ENSIKLOPEDIAINDONESIA.COM – Sungai Bengawan Solo bermuara di Laut Jawa tepatnya di Kota Gresik menyimpan banyak sejarah yang melegenda salah satunya tokoh Joko Tingkir yang berhasil menaklukan buaya-buaya di sungai tersebut. Betapa melegendanya sungai Bengawan Solo tersebut hingga kita tidak banyak yang tahu mengenai serjarah purba sungai tersebut. Sebelum bermuara di Laut Jawa, sungai Bengawan Solo pernah bermuara di Laut Selatan Jawa tepatnya di Pantai Sadeng Gunung Kidul.
Apa yang terjadi sehingga Bengawan Solo berpisah dengan Pantai Sadeng muara lamanya itu? Dan memilih mengembara hinggai pantai utara Jawa. Kejadian yang memisahkan Bengawan Solo dengan Pantai Sadeng terjadi sekitar lima juta tahun yang lalu, ketika proses geologi menggerakkan lempeng Australia sehingga terjadi benturan dengan lempeng Jawa. Akibat terjadinya benturan keras tersebut mengakibatkan lempeng Jawa bagian selatan permukaannya naik dan terciptalah garis pantai baru serta sebagian daratan menyembul dari dari dalam laut berbentuk tebing curam.
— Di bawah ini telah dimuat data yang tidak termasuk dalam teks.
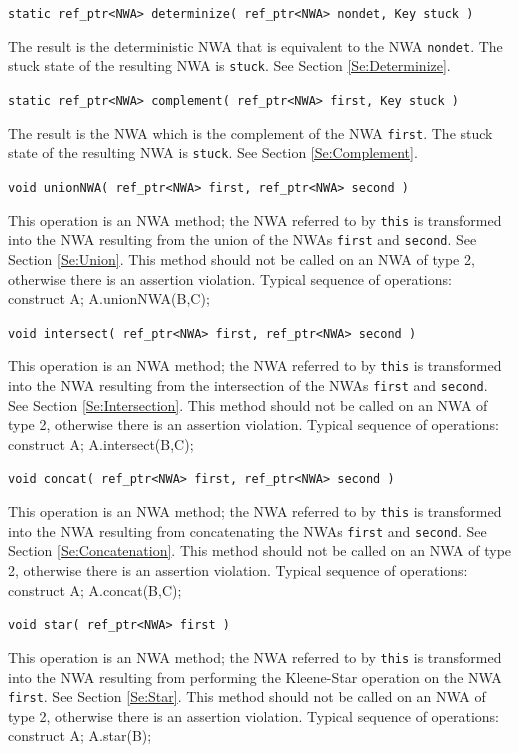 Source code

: \documentclass{llncs}
\begin{document}
\begin{description}
  \item\texttt{static ref\_ptr<NWA> determinize( ref\_ptr<NWA> nondet, Key stuck )}

    The result is the deterministic NWA that is equivalent to the NWA \texttt{nondet}.  The stuck state of the resulting NWA is \texttt{stuck}.  See Section \ref{Se:Determinize}.

  \item\texttt{static ref\_ptr<NWA> complement( ref\_ptr<NWA> first, Key stuck )}

    The result is the NWA which is the complement of the NWA \texttt{first}.  The stuck state of the resulting NWA is \texttt{stuck}.  See Section \ref{Se:Complement}.

  \item\texttt{void unionNWA( ref\_ptr<NWA> first, ref\_ptr<NWA> second )}

    This operation is an NWA method; the NWA referred to by \texttt{this} is transformed into the NWA resulting from the union of the NWAs \texttt{first} and \texttt{second}.  See Section \ref{Se:Union}.  This method should not be called on an NWA of type 2, otherwise there is an assertion violation.  Typical sequence of operations: construct A; A.unionNWA(B,C);

 \item\texttt{void intersect( ref\_ptr<NWA> first, ref\_ptr<NWA> second )}

    This operation is an NWA method; the NWA referred to by \texttt{this} is transformed into the NWA resulting from the intersection of the NWAs \texttt{first} and \texttt{second}.  See Section \ref{Se:Intersection}.  This method should not be called on an NWA of type 2, otherwise there is an assertion violation.  Typical sequence of operations: construct A; A.intersect(B,C);

  \item\texttt{void concat( ref\_ptr<NWA> first, ref\_ptr<NWA> second )}

    This operation is an NWA method; the NWA referred to by \texttt{this} is transformed into the NWA resulting from concatenating the NWAs \texttt{first} and \texttt{second}.  See Section \ref{Se:Concatenation}.  This method should not be called on an NWA of type 2, otherwise there is an assertion violation.  Typical sequence of operations: construct A; A.concat(B,C);

  \item\texttt{void star( ref\_ptr<NWA> first )}

    This operation is an NWA method; the NWA referred to by \texttt{this} is transformed into the NWA resulting from performing the Kleene-Star operation on the NWA \texttt{first}.  See Section \ref{Se:Star}.  This method should not be called on an NWA of type 2, otherwise there is an assertion violation.  Typical sequence of operations: construct A; A.star(B);


\end{description}
\end{document}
Secara administratif Pantai Sadeng terletak di Desa Songbanyu, Kecamatan Girisuno, Gunung Kidul, DIY. Jarak tempuh sekitar 70 km dari kota Yogyakarta memakan waktu kurang lebih 2 jam perjalanan. Perjalanan menuju Pantai Sadeng kita akan banyak sekali melihat pemandangan yang masih alami, bukit kapur yang memanjang membentuk aliran sungai.
Sepanjang tepian sungai purba itu telah berganti menjadi lahan bertanam palawija oleh penduduk. Curah hujan yang cukup rendah setiap tahunnya menyebabkan petani di daerah sini lebih memilih menjadi petani palawija kalaupun ada yang menanam padi, mereka lebih memilih padi jenis gogorancah atau dewi sri yang bisa bertahan di lahan kering. Penduduk di sekita Pantai Sadeng memiliki dua profesi sekaligus sebagai petani dan nelayan.
Kawasan Pantai Sadeng dikembangkan menjadi pelabuhan nelayan pada tahun 1983. Cikal bakal pengembangan ini ditandai dengan kedatangan para nelayan dari daerah Gombong yang melihat potensi besar di pantai ini. Jauh sebelum kedatangan para nelayan dari Gombong, Pantai Sadeng pernah menjadi pelabuhan yang kemudian lama tidak aktif dikarenakan kepercayaan penduduk setempat yang melarang melaut. Larangan itu berkaitan dengan mitos Ratu Laut Selatan serta kepercayaan bahwa Pantai Sadeng adalah pantai yang wingit.
Menurut kepercayaan masyarakat lokal, nama Sadeng itu bermula dari nama Sedeng yang berarti cukup. Jadi siapapun yang masuk ke Pantai Sadeng akan mampu bertahan dan tidak perlu untuk menjadi rakus atau tamak. Kearifan lokal inilah yang melatarbelakangi masyarakat sekitar untuk membuka kembali kawasan Pantai Sadeng menjadi pelabuhan ikan bagi para nelayan. Dengan memegang teguh kepercayaan tersebut, para nelayan di Pantai Sadeng tetap bisa hidup dengan berkecukupan dan saling menghargai satu dengan lainnya.
Sebagai tempat kunjungan wisata, keindahan Pantai Sadeng tidak kalah unik dan khas dibandingkan dengan pantai selatan lainnya. Deburan ombak yang tinggi dikala air pasang, warna-warni biru hijau air pantai yang membentang luas dari dermaga hingga ujung pantai. Kesibukan para nelayan dan pemancing menjadi ciri khas kehidupan pantai ini. Perbukitan yang mengelilingi pantai ini menjadi sebuah tembok besar yang memancarkan keindaha dengan bebatuan karang yang ditumbuhi tumbuhan hijau.
Perjalanan menuju Pantai Sadeng tidaklah sulit, berbagai angkutan telah tersedia mulai dari angkutan yang bersifat pribadi alias ojek sampai angkutan umum alias minibus. Dari pusat kota Wonosari kita langsung ke arah Semanu dilanjutkan ke Rongkop dan akhirnya kita mencapai kecamatan Girisubo, Pantai Sadeng. Kenyamanan perjalanan tidak perlu diragukan karena jalanan sudah diaspala dari Wonosari hingga ke Pantai Sadeng. Perjalanan dari Wonosari hingga Pantai Sadeng akan menjadi perjalanan penuh romantika, jalanan yang naik turun dengan selingan tikungan tajam dan perbukitan yang terus menjadi teman perjalanan sampai pada di titik akhir di Pantai Sadeng.